Nous ne sommes pas entrés dans tous les détails
des crimes sexuels et autres violences meurtrières ordinaires.
Juste quelques horreurs récentes et récurrentes
qui ont défrayé la chronique. Qu'est-ce que cela
indique ? Que la société mauricienne est malade,
gravement malade. Et qu'il y a urgence à agir. Avant qu'il
ne soit trop tard. Dans cette avalanche de nouvelles scabreuses,
une décision de la justice nous réconforte quand
même. Le juge Paul Lam Shang Leen a utilisé les amendements
de 2003 sur le viol en réunion pour infliger 24 ans au
violeur en chef de Flic en Flac et 22 ans aux autres participants
actifs à cette abomination. Comme quoi, cela nous rappelle
qu'il y a déjà les lois et qu'il suffit de les appliquer.

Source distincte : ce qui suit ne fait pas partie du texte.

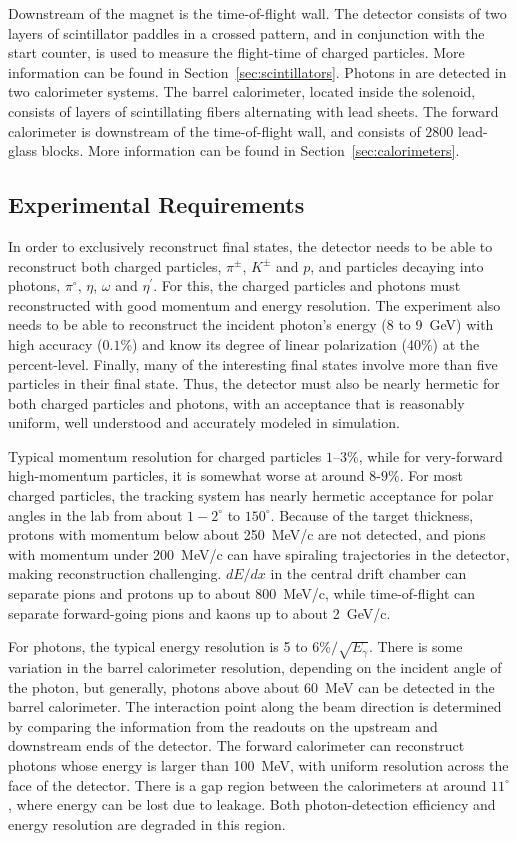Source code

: Downstream of the magnet is the time-of-flight wall. The detector consists of two layers of scintillator paddles in a crossed pattern, and in conjunction with the start counter, is used to measure the flight-time of charged particles. More information can be found in Section~\ref{sec:scintillators}. 
Photons in \gx{} are detected in two calorimeter systems. The barrel calorimeter, located inside the solenoid, consists of layers of scintillating fibers alternating with lead sheets. The forward calorimeter is downstream of the time-of-flight wall, and consists of $2800$ lead-glass blocks. More information can be found in Section~\ref{sec:calorimeters}.

\subsection[Experimental Requirements]{Experimental Requirements \label{sec:intro:requirements}}
In order to exclusively reconstruct final states, the \gx{} detector needs to be able to reconstruct both charged particles, $\pi^{\pm}$, $K^{\pm}$ and $p$, and particles decaying into photons, $\pi^{\circ}$, $\eta$, $\omega$ and $\eta^{\prime}$. For this, the charged particles and photons must reconstructed with good momentum and energy resolution. The experiment also needs to be able to reconstruct the incident photon's energy (8 to 9~GeV) with high accuracy ($0.1$\%) and know its degree of linear polarization (40\%) at the percent-level. Finally, many of the interesting final states involve more than five particles in their final state. Thus, the \gx{} detector must also be nearly hermetic for both charged particles and photons, with an acceptance that is reasonably uniform, well understood and accurately modeled in simulation.

Typical momentum resolution for charged particles $1$--$3\%$, while for very-forward high-momentum particles, it is somewhat worse at around $8$-$9\%$. For most charged particles, the tracking system has nearly hermetic acceptance for polar angles in the lab from about $1-2^{\circ}$ to $150^{\circ}$. Because of the target thickness, protons with momentum below about 250~MeV/c are not detected, and pions with momentum under 200~MeV/c can have spiraling trajectories in the detector, making reconstruction challenging. $dE/dx$ in the central drift chamber can separate pions and protons up to about 800~MeV/c, while time-of-flight can separate forward-going pions and kaons up to about 2~GeV/c.

For photons, the typical energy resolution is 5 to 6\%$/\sqrt{E_{\gamma}}$. There is some variation in the barrel calorimeter resolution, depending on the incident angle of the photon, but generally, photons above about 60~MeV can be detected in the barrel calorimeter. The interaction point along the beam direction is determined by comparing the information from the readouts on the upstream and downstream ends of the detector. The forward calorimeter can reconstruct photons whose energy is larger than 100~MeV, with uniform resolution across the face of the detector. There is a gap region between the calorimeters at around $11^{\circ}$, where energy can be lost due to leakage. Both photon-detection efficiency and energy resolution are degraded in this region. 
 
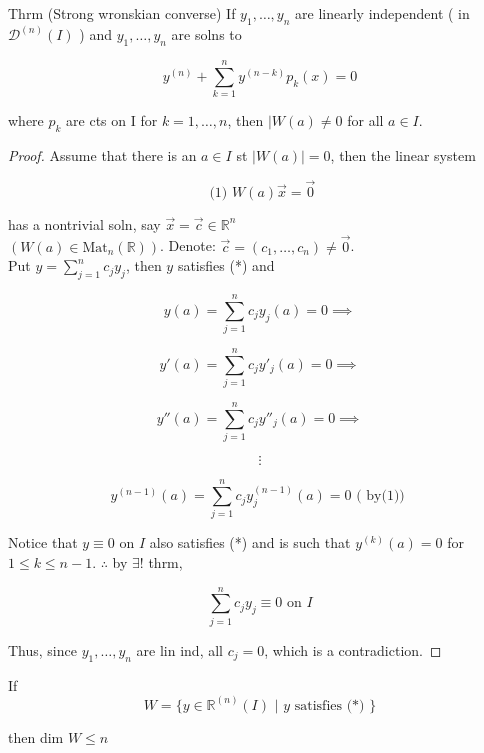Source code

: \begin{theorem}
  Thrm (Strong wronskian converse) If \( y_1, \dots , y_n \) are linearly
  independent ( in \( \mathscr{D}^{(n)} (I) \) ) and \( y_1, \dots , y_n
  \) are solns to 

  \hrulefill

  \[ y^{(n)} + \sum_{k=1}^n y^{(n-k)} p_k(x) = 0 \]

  where \( p_k \) are cts on I for \( k=1, \dots , n \), then \( |W(a)
  \neq 0  \) for all \( a \in I \). 
\end{theorem}

\begin{proof}
  Assume that there is an \( a \in I \) st \( |W(a)| = 0 \), then
  the linear system 

  \[ \text{ (1) } W(a) \vec{x} = \vec{0} \]

  has a nontrivial soln, say \( \vec{x} = \vec{c} \in \mathbb{R}^n \)\\
  \( (W(a) \in \text{Mat}_n( \mathbb{R})) \). Denote: \( \vec{c} = (c_1,
  \dots , c_n) \neq \vec{0} \). \\[5mm]

  Put \( y = \sum_{j=1}^n c_j y_j \), then \( y \) satisfies (*) and %

  \[  y(a) = \sum_{j=1}^n c_j y_j(a) = 0  \implies\]

  \[ y'(a) = \sum_{j=1}^n c_j y'_j(a) = 0 \implies\]

  \[  y''(a) = \sum_{j=1}^n c_j y''_j(a) = 0  \implies\]

  \[ \vdots \]

  \[  y^{(n-1)}(a) = \sum_{j=1}^n c_j y^{(n-1)}_j(a) = 0 \text{ ( by(1)) } \]

  Notice that \( y \equiv 0 \) on \( I  \) also satisfies (*) and is such
  that \( y^{(k)}(a) = 0 \) for \( 1 \leq k \leq n-1 \). \( \therefore \)
  by \( \exists \)! thrm, 

  \[ \sum_{j=1}^n c_j y_j \equiv 0 \text{ on } I \]

  Thus, since \( y_1, \dots , y_n \) are lin ind, all \( c_j = 0 \), which
  is a contradiction.  
\end{proof}

\begin{theorem}
  If
  \[ W = \{ y \in \mathbb{R}^{(n)}(I) \text{ | } y \text{ satisfies (*) }  \}
  \]

  then dim \( W \leq n  \)
\end{theorem}

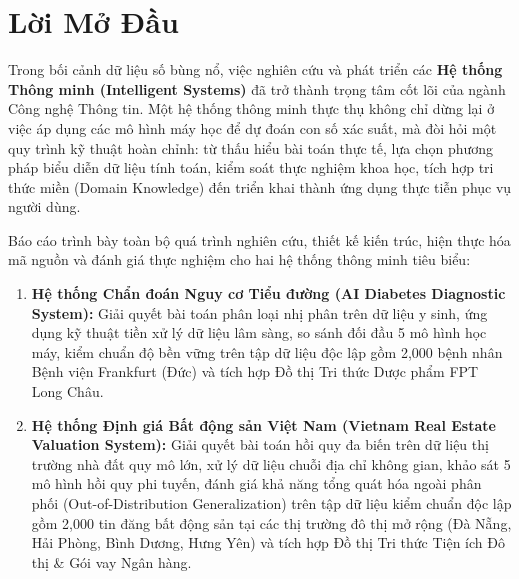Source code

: \documentclass[12pt,a4paper]{report}
\begin{document}
\tableofcontents
\newpage
\listoffigures
\listoftables
\newpage
{}

\chapter*{Lời Mở Đầu}

Trong bối cảnh dữ liệu số bùng nổ, việc nghiên cứu và phát triển các \textbf{Hệ thống Thông minh (Intelligent Systems)} đã trở thành trọng tâm cốt lõi của ngành Công nghệ Thông tin. Một hệ thống thông minh thực thụ không chỉ dừng lại ở việc áp dụng các mô hình máy học để dự đoán con số xác suất, mà đòi hỏi một quy trình kỹ thuật hoàn chỉnh: từ thấu hiểu bài toán thực tế, lựa chọn phương pháp biểu diễn dữ liệu tính toán, kiểm soát thực nghiệm khoa học, tích hợp tri thức miền (Domain Knowledge) đến triển khai thành ứng dụng thực tiễn phục vụ người dùng.

Báo cáo trình bày toàn bộ quá trình nghiên cứu, thiết kế kiến trúc, hiện thực hóa mã nguồn và đánh giá thực nghiệm cho hai hệ thống thông minh tiêu biểu:
\begin{enumerate}[leftmargin=2em]
    \item \textbf{Hệ thống Chẩn đoán Nguy cơ Tiểu đường (AI Diabetes Diagnostic System):} Giải quyết bài toán phân loại nhị phân trên dữ liệu y sinh, ứng dụng kỹ thuật tiền xử lý dữ liệu lâm sàng, so sánh đối đầu 5 mô hình học máy, kiểm chuẩn độ bền vững trên tập dữ liệu độc lập gồm 2,000 bệnh nhân Bệnh viện Frankfurt (Đức) và tích hợp Đồ thị Tri thức Dược phẩm FPT Long Châu.
    \item \textbf{Hệ thống Định giá Bất động sản Việt Nam (Vietnam Real Estate Valuation System):} Giải quyết bài toán hồi quy đa biến trên dữ liệu thị trường nhà đất quy mô lớn, xử lý dữ liệu chuỗi địa chỉ không gian, khảo sát 5 mô hình hồi quy phi tuyến, đánh giá khả năng tổng quát hóa ngoài phân phối (Out-of-Distribution Generalization) trên tập dữ liệu kiểm chuẩn độc lập gồm 2,000 tin đăng bất động sản tại các thị trường đô thị mở rộng (Đà Nẵng, Hải Phòng, Bình Dương, Hưng Yên) và tích hợp Đồ thị Tri thức Tiện ích Đô thị \& Gói vay Ngân hàng.
\end{enumerate}
\end{document}
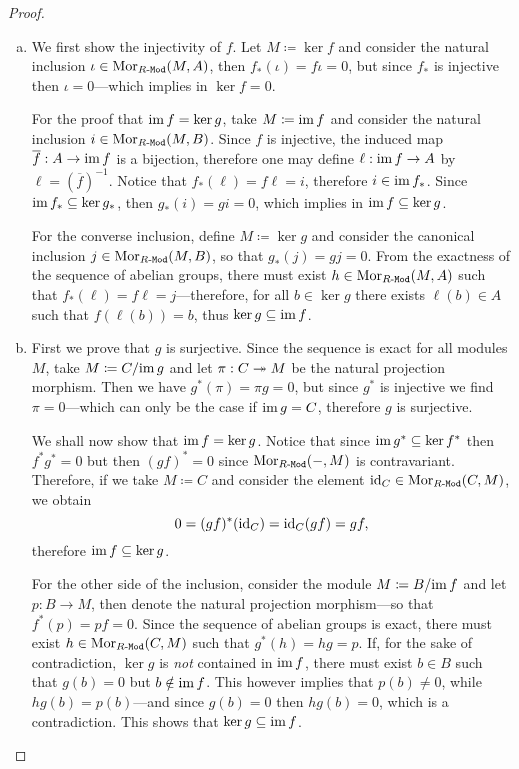 \begin{proof}
\begin{enumerate}[(a)]\setlength\itemsep{0em}
\item We first show the injectivity of \(f\). Let \(M \coloneq \ker f\) and
  consider the natural inclusion \(\iota \in \operatorname{Mor}_{{R\text{-}\texttt{Mod}}}(M, A)\), then
  \(f_{*}(\iota) = f \iota = 0\), but since \(f_{*}\) is injective then
  \(\iota = 0\)---which implies in \(\ker f = 0\).

  For the proof that \(\operatorname{im} f = \ker g\), take \(M \coloneq \operatorname{im} f\) and consider
  the natural inclusion \(i \in \operatorname{Mor}_{{R\text{-}\texttt{Mod}}}(M, B)\). Since \(f\) is
  injective, the induced map \(\overline{f}: A \to \operatorname{im} f\) is a bijection,
  therefore one may define \(\ell: \operatorname{im} f \to A\) by
  \(\ell = (\overline{f})^{-1}\). Notice that \(f_{*}(\ell) = f \ell = i\),
  therefore \(i \in \operatorname{im} f_{*}\). Since \(\operatorname{im} f_{*} \subseteq \ker g_{*}\), then
  \(g_{*}(i) = g i = 0\), which implies in \(\operatorname{im} f \subseteq \ker g\).

  For the converse inclusion, define \(M \coloneq \ker g\) and consider the
  canonical inclusion \(j \in \operatorname{Mor}_{{R\text{-}\texttt{Mod}}}(M, B)\), so that
  \(g_{*}(j) = g j = 0\). From the exactness of the sequence of abelian groups,
  there must exist \(h \in \operatorname{Mor}_{{R\text{-}\texttt{Mod}}}(M, A)\) such that
  \(f_{*}(\ell) = f \ell = j\)---therefore, for all \(b \in \ker g\) there
  exists \(\ell(b) \in A\) such that \(f(\ell(b)) = b\), thus
  \(\ker g \subseteq \operatorname{im} f\).

\item First we prove that \(g\) is surjective. Since the sequence is exact for
  all modules \(M\), take \(M \coloneq C/{\operatorname{im} g}\) and let \(\pi: C \twoheadrightarrow M\) be
  the natural projection morphism. Then we have \(g^{*}(\pi) = \pi g = 0\), but
  since \(g^{*}\) is injective we find \(\pi = 0\)---which can only be the case
  if \(\operatorname{im} g = C\), therefore \(g\) is surjective.

  We shall now show that \(\operatorname{im} f = \ker g\). Notice that since \(\operatorname{im} g^{*}
  \subseteq \ker f^{*}\) then \(f^{*} g^{*} = 0\) but then \((g f)^{*} = 0\)
  since \(\operatorname{Mor}_{{R\text{-}\texttt{Mod}}}(-, M)\) is contravariant. Therefore, if we take \(M
  \coloneq C\) and consider the element \(\operatorname{id}_C \in \operatorname{Mor}_{{R\text{-}\texttt{Mod}}}(C, M)\), we
  obtain
  \[
  0 = (g f)^{*}(\operatorname{id}_C) = \operatorname{id}_C (g f) = g f,
  \]
  therefore \(\operatorname{im} f \subseteq \ker g\).

  For the other side of the inclusion, consider the module
  \(M \coloneq B/{\operatorname{im} f}\) and let \(p: B \to M\), then  denote the natural
  projection morphism---so that \(f^{*}(p) = p f = 0\). Since the sequence of
  abelian groups is exact, there must exist \(h \in \operatorname{Mor}_{{R\text{-}\texttt{Mod}}}(C, M)\) such
  that \(g^{*}(h) = h g = p\). If, for the sake of contradiction, \(\ker g\) is
  \emph{not} contained in \(\operatorname{im} f\), there must exist \(b \in B\) such that
  \(g(b) = 0\) but \(b \notin \operatorname{im} f\). This however implies that \(p(b) \neq
  0\), while \(h g(b) = p(b)\)---and since \(g(b) = 0\) then \(h g (b) = 0\),
  which is a contradiction. This shows that \(\ker g \subseteq \operatorname{im} f\).
\end{enumerate}
\end{proof}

Cela ne veut pas dire que tout est parfait et qu'il ne faut pas
revisiter nos textes. Les lois doivent suivre l'évolution
de la société. Mais cela dit, ce serait une grave
erreur que de croire que seules les lois empêcheront la
montée des délits et les atténueront. Le
mal est plus profond. Les Mauriciens sont confrontés depuis
quelques temps déjà à un choc de civilisation,
à un saut non maîtrisé dans la modernité.
La culture de l'image a envahi tous ls compartiments de la vie.
Pire, les jeunes sont confrontés avec le portable le plus
sophistiqué et l'internet largement accessible à
des images qui les excitent et qui les incitent à passer
à l'acte. Si cela se produit, c'est parce qu'il y a une
très grande misère sexuelle à Maurice et
surtout parmi les jeunes.
Une des causes de cette situation, nous ne cesserons de le répéter,
est l'éducation. Qu'est-ce qui explique que le préprimaire
et le primaire fonctionnent sur une base mixte et, qu'arrivés
à la période la plus délicate de la construction
humaine, l'adolescence, le secondaire, lui, fonctionne sur la
ségrégation sexuelle. Tout se joue là. On
voit ainsi des jeunes garçons aller se mettre devant les
institutions de filles pour les regarder, les admirer. Cela commence
comme ça, puis c'est la chicane et, ensuite, le harcèlement,
l'agression pour finir avec le viol comme ultime moyen de compenser
une pulsion insatisfaite. Dans les écoles mixtes, il n'y
a pas de gros problèmes, les filles s'asseyent six heures
durant dans les salles de classe avec des garçons et se
voient aussi dans les cours de récréation où
ils peuvent partager leur vécu. Ils apprennent le vivre
ensemble au moment le plus important de leur évolution.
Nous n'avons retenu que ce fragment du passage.